Question

If an object oscillates \[40\] times in one second. The frequency is:

Answer 1

Hint: Oscillation is defined by the movement back and forth with a regular rhythm. In physics, oscillation is the repetitive variation of any quantity ( typically in time) or measure about its equilibrium value.
And, the frequency is the number of one full oscillation in unit time. So, to find the frequency we need the time and the number of oscillations.
Formula used:
Frequency $f = (n \times t)Hz$
Where, $n = $ the number of oscillation and, $t = $ time.
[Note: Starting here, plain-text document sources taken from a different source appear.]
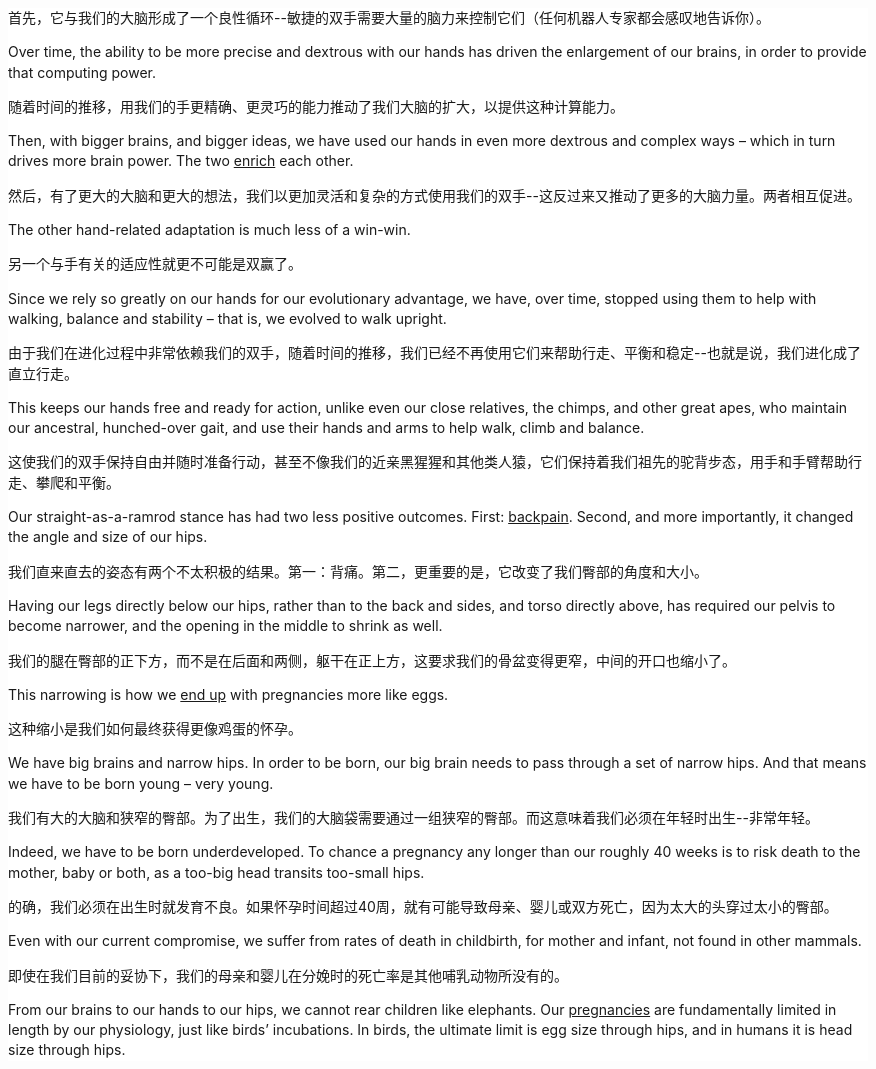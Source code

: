 首先，它与我们的大脑形成了一个良性循环--敏捷的双手需要大量的脑力来控制它们（任何机器人专家都会感叹地告诉你）。  

Over time, the ability to be more precise and dextrous with our hands has driven the enlargement of our brains, in order to provide that computing power.  

随着时间的推移，用我们的手更精确、更灵巧的能力推动了我们大脑的扩大，以提供这种计算能力。  

Then, with bigger brains, and bigger ideas, we have used our hands in even more dextrous and complex ways – which in turn drives more brain power. The two [enrich](https://neurosciencenews.com/hand-dexterity-16696/) each other.  

然后，有了更大的大脑和更大的想法，我们以更加灵活和复杂的方式使用我们的双手--这反过来又推动了更多的大脑力量。两者相互促进。

The other hand-related adaptation is much less of a win-win.  

另一个与手有关的适应性就更不可能是双赢了。  

Since we rely so greatly on our hands for our evolutionary advantage, we have, over time, stopped using them to help with walking, balance and stability – that is, we evolved to walk upright.  

由于我们在进化过程中非常依赖我们的双手，随着时间的推移，我们已经不再使用它们来帮助行走、平衡和稳定--也就是说，我们进化成了直立行走。  

This keeps our hands free and ready for action, unlike even our close relatives, the chimps, and other great apes, who maintain our ancestral, hunched-over gait, and use their hands and arms to help walk, climb and balance.  

这使我们的双手保持自由并随时准备行动，甚至不像我们的近亲黑猩猩和其他类人猿，它们保持着我们祖先的驼背步态，用手和手臂帮助行走、攀爬和平衡。  

Our straight-as-a-ramrod stance has had two less positive outcomes. First: [backpain](https://www.biomedcentral.com/about/press-centre/science-press-releases/27-04-2015). Second, and more importantly, it changed the angle and size of our hips.  

我们直来直去的姿态有两个不太积极的结果。第一：背痛。第二，更重要的是，它改变了我们臀部的角度和大小。  

Having our legs directly below our hips, rather than to the back and sides, and torso directly above, has required our pelvis to become narrower, and the opening in the middle to shrink as well.  

我们的腿在臀部的正下方，而不是在后面和两侧，躯干在正上方，这要求我们的骨盆变得更窄，中间的开口也缩小了。  

This narrowing is how we [end up](https://journals.lww.com/obgynsurvey/Abstract/2007/11000/The_Evolutionary_Origins_of_Obstructed_Labor_.23.aspx) with pregnancies more like eggs.  

这种缩小是我们如何最终获得更像鸡蛋的怀孕。

We have big brains and narrow hips. In order to be born, our big brain needs to pass through a set of narrow hips. And that means we have to be born young – very young.  

我们有大的大脑和狭窄的臀部。为了出生，我们的大脑袋需要通过一组狭窄的臀部。而这意味着我们必须在年轻时出生--非常年轻。  

Indeed, we have to be born underdeveloped. To chance a pregnancy any longer than our roughly 40 weeks is to risk death to the mother, baby or both, as a too-big head transits too-small hips.  

的确，我们必须在出生时就发育不良。如果怀孕时间超过40周，就有可能导致母亲、婴儿或双方死亡，因为太大的头穿过太小的臀部。  

Even with our current compromise, we suffer from rates of death in childbirth, for mother and infant, not found in other mammals.  

即使在我们目前的妥协下，我们的母亲和婴儿在分娩时的死亡率是其他哺乳动物所没有的。  

From our brains to our hands to our hips, we cannot rear children like elephants. Our [pregnancies](https://aeon.co/essays/why-pregnancy-is-a-biological-war-between-mother-and-baby) are fundamentally limited in length by our physiology, just like birds’ incubations. In birds, the ultimate limit is egg size through hips, and in humans it is head size through hips.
Complete step-by-step solution:
An oscillation occurs when an object moves back and forth in a regular rhythm between two positions. And, frequency is the number of a full oscillation for this object in unit time.
In the above question, the number of oscillations is given \[40\] times in one second.
We know, Frequency $f = (n \times t)Hz$
Where, $n = $ the number of oscillation and, $t = $ time.
So, here Frequency $f = (40 \times 1)Hz = 40Hz$
Hence, if an object oscillates \[40\] times in one second. The frequency is: $40Hz$(answer)
Additional information:
There are two types of oscillations: 1. Damped oscillation and 2. Underdamped oscillation.
Damped oscillation: Damped oscillation occurs when the restoring force is less than the restraining force.
Damped oscillation is of three types :
1. Underdamped oscillation, 2. Critically damped oscillations and, 3. Overdamped oscillation.
Under-Damped oscillation: Underdamped oscillation occurs when the restoring force is equal to the restraining force.

Note: The frequency \[f = \dfrac{1}{T} = \dfrac{\omega }{{2\pi }}\] of the motion gives the number of complete oscillations per unit time. It is measured in units of Hertz. $1Hz = \dfrac{1}{{1{\text{second}}}}$
Where, $T$ is the period, $\omega $ is the angular momentum.
The smallest interval of your time during which the system undergoing oscillator returns to the state it was in at a time every which way chosen because of the starting of the oscillation.